» HOW TO COMPLETE THIS TASK
Would you reproduce exactly the lines below from the one holding "- 因为每一次partition都会搞定一个数的位置且不" through the one holding "- 3）把每一种情况都列出来，会有每种情况下的时间复杂度，但概率都是1/N", inclusive, and no others?

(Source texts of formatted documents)
--- START ---
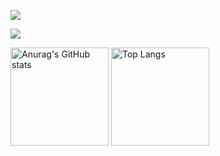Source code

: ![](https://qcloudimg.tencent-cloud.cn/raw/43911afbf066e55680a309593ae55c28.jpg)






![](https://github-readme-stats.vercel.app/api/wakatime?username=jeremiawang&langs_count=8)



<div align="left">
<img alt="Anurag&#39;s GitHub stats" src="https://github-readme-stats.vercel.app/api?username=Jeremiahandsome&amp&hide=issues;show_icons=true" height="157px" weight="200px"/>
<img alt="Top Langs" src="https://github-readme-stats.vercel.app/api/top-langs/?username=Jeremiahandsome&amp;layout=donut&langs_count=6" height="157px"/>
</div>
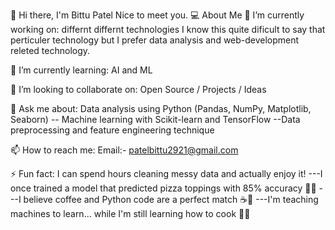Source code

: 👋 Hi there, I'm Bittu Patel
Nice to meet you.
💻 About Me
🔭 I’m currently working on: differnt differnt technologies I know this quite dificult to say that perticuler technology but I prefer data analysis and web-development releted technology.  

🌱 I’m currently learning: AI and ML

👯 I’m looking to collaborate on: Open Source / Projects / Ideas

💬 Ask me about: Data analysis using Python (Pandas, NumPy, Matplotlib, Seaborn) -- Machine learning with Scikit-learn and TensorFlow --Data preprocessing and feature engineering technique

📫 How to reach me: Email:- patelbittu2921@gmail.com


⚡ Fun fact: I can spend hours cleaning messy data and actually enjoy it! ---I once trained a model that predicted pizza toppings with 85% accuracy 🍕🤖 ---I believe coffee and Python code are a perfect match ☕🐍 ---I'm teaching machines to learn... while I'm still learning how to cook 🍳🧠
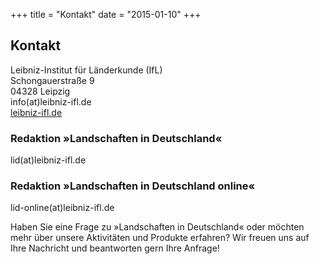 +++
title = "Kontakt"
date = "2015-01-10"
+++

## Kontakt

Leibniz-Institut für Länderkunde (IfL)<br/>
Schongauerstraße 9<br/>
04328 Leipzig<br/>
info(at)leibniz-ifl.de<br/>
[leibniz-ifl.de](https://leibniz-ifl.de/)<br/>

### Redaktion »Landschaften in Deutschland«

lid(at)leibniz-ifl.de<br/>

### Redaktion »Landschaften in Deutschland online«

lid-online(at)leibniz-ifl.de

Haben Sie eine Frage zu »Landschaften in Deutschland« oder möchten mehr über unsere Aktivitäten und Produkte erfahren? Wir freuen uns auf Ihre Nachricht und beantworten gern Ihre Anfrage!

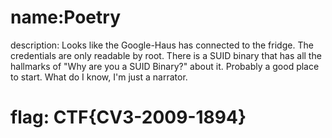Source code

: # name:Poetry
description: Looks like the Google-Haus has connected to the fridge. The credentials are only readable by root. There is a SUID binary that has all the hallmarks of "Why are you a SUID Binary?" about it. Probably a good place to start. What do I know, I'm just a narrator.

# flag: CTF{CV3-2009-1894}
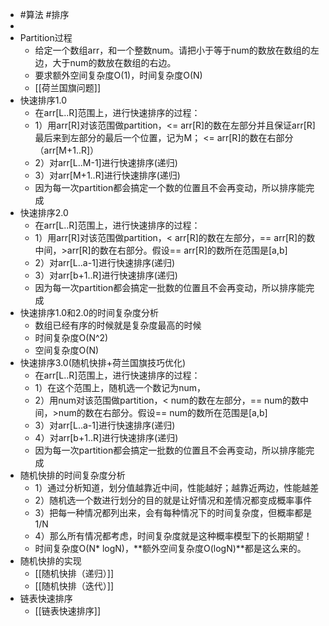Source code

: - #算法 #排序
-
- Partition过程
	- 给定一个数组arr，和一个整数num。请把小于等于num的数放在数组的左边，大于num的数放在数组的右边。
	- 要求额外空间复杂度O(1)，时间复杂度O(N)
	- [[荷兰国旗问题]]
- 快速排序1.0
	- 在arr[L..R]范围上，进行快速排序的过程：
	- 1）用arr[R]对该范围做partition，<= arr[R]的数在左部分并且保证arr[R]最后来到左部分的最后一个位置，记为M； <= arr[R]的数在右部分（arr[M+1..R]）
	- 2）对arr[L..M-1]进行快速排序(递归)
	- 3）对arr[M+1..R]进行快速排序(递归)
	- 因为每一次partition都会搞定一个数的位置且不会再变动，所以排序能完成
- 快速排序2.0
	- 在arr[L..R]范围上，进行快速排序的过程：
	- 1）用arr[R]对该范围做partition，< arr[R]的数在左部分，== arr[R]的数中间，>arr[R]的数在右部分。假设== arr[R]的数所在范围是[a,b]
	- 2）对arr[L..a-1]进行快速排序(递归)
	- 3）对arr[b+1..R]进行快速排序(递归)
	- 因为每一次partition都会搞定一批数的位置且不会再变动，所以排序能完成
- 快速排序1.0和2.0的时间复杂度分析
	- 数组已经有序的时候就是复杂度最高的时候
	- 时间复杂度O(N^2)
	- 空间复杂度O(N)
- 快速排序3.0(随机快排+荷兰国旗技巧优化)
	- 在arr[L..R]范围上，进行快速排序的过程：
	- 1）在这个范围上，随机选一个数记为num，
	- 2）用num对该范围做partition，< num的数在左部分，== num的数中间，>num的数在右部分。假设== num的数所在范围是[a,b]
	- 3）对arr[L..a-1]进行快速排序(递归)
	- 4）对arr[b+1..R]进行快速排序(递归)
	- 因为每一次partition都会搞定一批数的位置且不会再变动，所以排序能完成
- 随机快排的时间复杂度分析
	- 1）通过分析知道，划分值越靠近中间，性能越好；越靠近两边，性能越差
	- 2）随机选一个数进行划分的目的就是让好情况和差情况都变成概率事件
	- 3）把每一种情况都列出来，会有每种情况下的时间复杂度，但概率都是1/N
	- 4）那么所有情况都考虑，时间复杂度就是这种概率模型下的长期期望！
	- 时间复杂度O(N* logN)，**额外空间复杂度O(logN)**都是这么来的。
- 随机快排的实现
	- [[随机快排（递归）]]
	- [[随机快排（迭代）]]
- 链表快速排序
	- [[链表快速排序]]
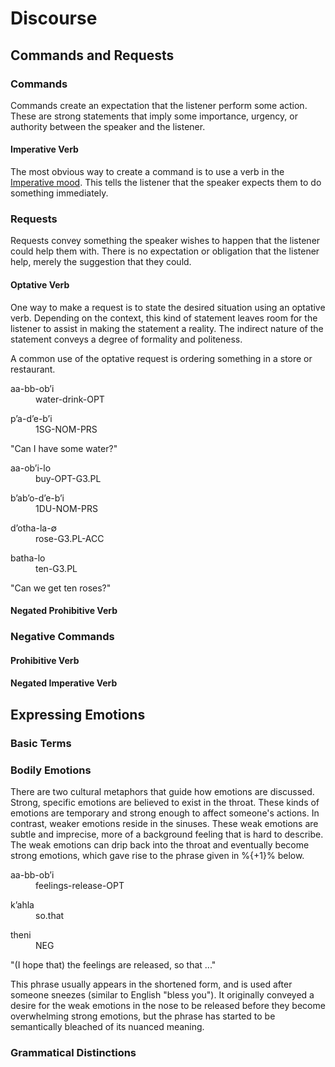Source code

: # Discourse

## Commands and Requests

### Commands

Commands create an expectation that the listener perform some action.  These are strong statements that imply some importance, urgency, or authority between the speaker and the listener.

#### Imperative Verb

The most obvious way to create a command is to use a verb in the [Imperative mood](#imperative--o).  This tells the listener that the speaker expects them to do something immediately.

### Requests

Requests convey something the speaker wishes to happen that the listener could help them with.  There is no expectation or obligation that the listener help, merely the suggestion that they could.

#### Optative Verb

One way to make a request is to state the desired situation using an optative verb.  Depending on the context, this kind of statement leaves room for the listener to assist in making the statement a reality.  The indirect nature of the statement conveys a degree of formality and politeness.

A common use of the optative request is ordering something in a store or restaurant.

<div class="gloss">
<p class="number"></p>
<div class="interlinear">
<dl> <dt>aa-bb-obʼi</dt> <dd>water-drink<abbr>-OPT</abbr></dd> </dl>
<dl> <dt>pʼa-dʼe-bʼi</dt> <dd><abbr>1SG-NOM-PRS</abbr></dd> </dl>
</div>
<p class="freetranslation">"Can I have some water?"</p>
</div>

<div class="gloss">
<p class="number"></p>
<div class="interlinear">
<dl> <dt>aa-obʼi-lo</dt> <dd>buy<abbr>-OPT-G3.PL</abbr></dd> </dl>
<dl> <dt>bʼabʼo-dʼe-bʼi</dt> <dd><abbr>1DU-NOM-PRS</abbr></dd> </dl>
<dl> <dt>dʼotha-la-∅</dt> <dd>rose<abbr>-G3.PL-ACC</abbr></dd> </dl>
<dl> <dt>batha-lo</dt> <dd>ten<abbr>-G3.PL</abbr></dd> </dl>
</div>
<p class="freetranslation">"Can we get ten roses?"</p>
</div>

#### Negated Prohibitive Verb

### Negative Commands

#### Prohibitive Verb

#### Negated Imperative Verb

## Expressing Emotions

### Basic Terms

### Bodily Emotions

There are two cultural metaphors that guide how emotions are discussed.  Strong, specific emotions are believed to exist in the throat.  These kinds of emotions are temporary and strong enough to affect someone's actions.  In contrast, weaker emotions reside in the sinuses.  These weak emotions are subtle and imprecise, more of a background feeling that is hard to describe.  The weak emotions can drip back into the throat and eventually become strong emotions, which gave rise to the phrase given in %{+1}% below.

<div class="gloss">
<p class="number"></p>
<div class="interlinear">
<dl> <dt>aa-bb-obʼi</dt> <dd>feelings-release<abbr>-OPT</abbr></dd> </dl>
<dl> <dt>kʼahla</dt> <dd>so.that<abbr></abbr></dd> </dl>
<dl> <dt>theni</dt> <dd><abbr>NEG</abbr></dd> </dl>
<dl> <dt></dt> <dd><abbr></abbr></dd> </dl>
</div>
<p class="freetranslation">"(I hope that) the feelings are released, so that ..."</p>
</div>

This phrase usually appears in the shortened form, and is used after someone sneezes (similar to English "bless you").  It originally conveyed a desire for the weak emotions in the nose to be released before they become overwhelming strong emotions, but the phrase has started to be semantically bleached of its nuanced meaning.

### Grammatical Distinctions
--- END ---
--- START ---
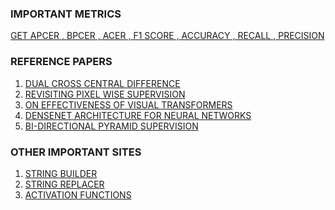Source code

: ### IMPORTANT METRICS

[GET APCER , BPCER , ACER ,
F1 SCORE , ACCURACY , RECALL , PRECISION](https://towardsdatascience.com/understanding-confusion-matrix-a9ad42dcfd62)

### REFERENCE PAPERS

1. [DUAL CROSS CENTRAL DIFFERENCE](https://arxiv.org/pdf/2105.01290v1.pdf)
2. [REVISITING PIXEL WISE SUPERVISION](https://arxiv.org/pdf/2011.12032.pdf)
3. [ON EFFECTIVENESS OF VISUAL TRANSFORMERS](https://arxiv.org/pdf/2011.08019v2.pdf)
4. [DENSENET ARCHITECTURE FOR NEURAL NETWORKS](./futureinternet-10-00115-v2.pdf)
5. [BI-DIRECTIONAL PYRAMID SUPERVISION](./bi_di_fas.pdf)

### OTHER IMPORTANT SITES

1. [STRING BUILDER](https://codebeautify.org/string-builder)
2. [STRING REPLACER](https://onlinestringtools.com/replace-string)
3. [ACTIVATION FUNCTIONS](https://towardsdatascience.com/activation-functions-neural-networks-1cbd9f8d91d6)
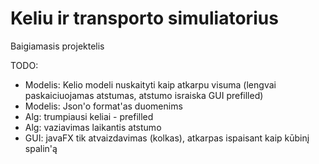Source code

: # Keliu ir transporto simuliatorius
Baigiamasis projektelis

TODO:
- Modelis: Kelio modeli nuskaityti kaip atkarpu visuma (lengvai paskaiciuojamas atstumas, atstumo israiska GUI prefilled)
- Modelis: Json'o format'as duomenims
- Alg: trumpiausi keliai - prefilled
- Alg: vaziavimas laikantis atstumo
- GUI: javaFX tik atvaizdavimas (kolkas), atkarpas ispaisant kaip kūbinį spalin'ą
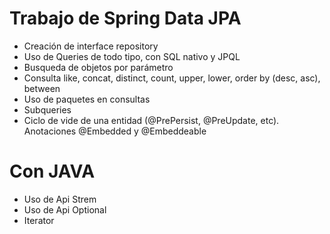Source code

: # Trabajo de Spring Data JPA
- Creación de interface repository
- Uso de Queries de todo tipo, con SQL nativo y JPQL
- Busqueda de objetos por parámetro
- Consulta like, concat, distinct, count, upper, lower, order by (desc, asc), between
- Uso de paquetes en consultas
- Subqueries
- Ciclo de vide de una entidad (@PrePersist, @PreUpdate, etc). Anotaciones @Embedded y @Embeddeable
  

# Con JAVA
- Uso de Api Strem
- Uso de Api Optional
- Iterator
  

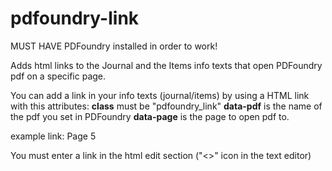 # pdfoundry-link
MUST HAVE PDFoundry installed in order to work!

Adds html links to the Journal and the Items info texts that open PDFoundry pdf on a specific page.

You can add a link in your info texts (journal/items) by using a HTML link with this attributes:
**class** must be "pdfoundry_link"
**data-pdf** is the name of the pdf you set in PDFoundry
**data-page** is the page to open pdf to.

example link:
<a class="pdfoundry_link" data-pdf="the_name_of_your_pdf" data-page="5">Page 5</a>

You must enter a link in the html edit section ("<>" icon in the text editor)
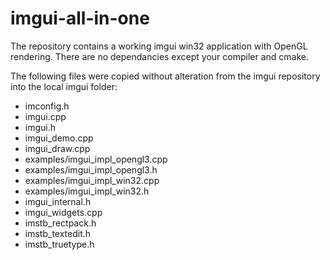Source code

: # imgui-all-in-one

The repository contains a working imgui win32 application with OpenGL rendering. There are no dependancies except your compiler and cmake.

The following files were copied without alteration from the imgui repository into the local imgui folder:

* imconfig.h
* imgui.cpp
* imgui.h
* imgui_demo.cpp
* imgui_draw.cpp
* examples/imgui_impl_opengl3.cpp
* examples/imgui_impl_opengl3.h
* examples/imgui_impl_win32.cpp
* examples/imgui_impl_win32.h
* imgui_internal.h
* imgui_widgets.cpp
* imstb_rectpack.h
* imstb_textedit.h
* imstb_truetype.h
--- END ---
--- START ---
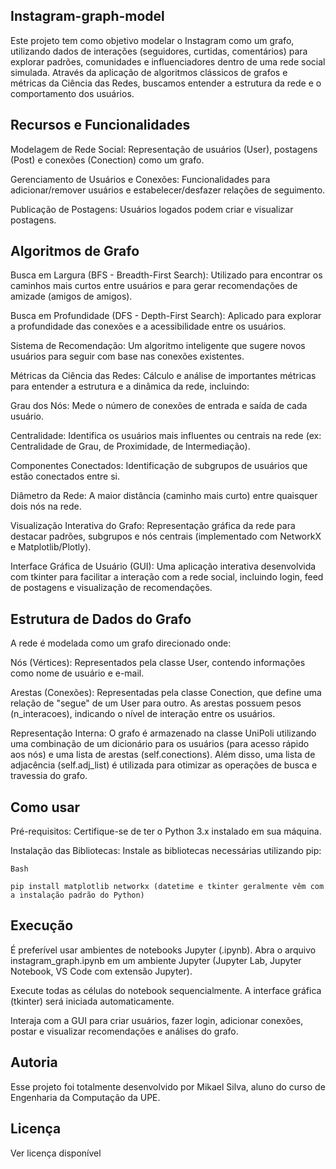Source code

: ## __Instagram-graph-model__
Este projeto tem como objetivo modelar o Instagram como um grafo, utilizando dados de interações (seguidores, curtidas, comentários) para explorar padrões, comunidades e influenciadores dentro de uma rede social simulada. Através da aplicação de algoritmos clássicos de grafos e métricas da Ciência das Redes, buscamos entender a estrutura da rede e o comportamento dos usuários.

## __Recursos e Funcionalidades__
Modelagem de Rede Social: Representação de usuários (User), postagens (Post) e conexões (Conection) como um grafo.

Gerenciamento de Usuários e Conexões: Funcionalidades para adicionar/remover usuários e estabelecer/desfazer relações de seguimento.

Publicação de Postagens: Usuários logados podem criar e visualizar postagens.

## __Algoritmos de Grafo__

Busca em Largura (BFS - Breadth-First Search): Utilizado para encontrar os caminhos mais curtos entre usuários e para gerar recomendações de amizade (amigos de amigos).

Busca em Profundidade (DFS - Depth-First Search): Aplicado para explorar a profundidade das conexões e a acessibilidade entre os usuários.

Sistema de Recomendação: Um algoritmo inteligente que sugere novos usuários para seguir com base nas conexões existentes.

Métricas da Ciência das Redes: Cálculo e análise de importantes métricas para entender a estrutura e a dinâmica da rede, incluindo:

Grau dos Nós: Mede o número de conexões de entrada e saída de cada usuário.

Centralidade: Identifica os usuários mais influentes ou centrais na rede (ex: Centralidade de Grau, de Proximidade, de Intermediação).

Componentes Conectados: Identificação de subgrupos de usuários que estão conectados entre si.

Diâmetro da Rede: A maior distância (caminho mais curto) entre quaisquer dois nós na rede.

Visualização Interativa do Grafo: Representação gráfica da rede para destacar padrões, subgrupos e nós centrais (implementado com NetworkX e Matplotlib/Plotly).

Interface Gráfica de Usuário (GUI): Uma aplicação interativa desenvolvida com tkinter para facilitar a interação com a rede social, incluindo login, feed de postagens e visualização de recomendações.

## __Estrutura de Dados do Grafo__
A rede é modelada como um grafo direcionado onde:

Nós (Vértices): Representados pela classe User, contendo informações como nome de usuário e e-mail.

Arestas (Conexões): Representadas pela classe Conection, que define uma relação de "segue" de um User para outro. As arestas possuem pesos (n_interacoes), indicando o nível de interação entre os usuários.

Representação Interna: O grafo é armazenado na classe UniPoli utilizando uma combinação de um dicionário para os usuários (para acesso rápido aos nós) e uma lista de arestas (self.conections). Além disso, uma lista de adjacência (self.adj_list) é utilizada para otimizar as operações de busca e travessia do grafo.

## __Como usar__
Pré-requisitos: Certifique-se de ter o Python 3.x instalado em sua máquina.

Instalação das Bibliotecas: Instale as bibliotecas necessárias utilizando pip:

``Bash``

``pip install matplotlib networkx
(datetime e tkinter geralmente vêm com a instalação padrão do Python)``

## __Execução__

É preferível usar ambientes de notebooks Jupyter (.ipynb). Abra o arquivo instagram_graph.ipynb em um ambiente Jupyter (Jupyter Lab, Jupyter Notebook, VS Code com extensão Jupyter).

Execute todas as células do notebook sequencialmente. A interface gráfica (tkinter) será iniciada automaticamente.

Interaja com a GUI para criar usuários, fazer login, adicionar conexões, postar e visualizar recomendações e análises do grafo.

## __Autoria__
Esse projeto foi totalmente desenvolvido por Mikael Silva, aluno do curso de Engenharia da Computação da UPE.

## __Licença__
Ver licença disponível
--- END ---
» RESULT FOR THIS EXERCISE
	- 因为每一次partition都会搞定一个数的位置且不会再变动，所以排序能完成
- 快速排序2.0
	- 在arr[L..R]范围上，进行快速排序的过程：
	- 1）用arr[R]对该范围做partition，< arr[R]的数在左部分，== arr[R]的数中间，>arr[R]的数在右部分。假设== arr[R]的数所在范围是[a,b]
	- 2）对arr[L..a-1]进行快速排序(递归)
	- 3）对arr[b+1..R]进行快速排序(递归)
	- 因为每一次partition都会搞定一批数的位置且不会再变动，所以排序能完成
- 快速排序1.0和2.0的时间复杂度分析
	- 数组已经有序的时候就是复杂度最高的时候
	- 时间复杂度O(N^2)
	- 空间复杂度O(N)
- 快速排序3.0(随机快排+荷兰国旗技巧优化)
	- 在arr[L..R]范围上，进行快速排序的过程：
	- 1）在这个范围上，随机选一个数记为num，
	- 2）用num对该范围做partition，< num的数在左部分，== num的数中间，>num的数在右部分。假设== num的数所在范围是[a,b]
	- 3）对arr[L..a-1]进行快速排序(递归)
	- 4）对arr[b+1..R]进行快速排序(递归)
	- 因为每一次partition都会搞定一批数的位置且不会再变动，所以排序能完成
- 随机快排的时间复杂度分析
	- 1）通过分析知道，划分值越靠近中间，性能越好；越靠近两边，性能越差
	- 2）随机选一个数进行划分的目的就是让好情况和差情况都变成概率事件
	- 3）把每一种情况都列出来，会有每种情况下的时间复杂度，但概率都是1/N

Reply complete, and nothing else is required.